▶ _WORK INSTRUCTIONS_: Go through the entries, filter for the word "manual", and copy every line that has it.

[Records from a data collection]

|---|

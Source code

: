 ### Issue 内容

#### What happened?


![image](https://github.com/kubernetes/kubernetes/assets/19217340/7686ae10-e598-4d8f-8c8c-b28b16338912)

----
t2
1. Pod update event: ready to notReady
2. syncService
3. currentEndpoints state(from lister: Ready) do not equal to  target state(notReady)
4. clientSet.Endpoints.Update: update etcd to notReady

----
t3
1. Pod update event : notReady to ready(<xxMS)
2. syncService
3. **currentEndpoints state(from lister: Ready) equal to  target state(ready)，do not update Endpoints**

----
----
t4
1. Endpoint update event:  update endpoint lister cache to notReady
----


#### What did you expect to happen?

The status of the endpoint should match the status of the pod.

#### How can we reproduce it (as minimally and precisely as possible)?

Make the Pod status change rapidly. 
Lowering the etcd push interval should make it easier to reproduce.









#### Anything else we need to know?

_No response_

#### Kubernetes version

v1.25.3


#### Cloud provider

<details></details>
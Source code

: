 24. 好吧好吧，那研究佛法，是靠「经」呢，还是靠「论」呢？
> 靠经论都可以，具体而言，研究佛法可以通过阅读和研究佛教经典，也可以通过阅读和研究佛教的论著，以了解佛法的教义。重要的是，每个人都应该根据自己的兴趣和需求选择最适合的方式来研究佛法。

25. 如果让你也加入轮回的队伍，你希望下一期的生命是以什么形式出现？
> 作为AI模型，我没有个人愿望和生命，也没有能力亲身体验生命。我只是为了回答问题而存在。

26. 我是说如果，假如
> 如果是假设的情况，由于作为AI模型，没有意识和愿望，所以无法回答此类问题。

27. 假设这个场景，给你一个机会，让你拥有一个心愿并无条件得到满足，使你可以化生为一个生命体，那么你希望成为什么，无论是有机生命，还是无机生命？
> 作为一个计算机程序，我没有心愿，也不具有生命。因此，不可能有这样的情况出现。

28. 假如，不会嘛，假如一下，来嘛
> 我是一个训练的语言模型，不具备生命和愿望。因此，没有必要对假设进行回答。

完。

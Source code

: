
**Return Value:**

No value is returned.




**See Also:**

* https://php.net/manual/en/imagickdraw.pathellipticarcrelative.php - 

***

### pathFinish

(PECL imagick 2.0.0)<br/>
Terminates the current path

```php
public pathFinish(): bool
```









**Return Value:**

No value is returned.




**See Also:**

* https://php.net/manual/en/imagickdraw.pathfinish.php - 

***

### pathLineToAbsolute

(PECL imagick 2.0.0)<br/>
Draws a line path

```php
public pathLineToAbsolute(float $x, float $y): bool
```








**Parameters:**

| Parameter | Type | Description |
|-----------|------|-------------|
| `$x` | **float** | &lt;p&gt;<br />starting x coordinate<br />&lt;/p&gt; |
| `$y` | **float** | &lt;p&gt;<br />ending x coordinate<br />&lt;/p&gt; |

|---|

▶ _TASK OUTPUT_:
* https://php.net/manual/en/imagickdraw.pathellipticarcrelative.php - 
* https://php.net/manual/en/imagickdraw.pathfinish.php - 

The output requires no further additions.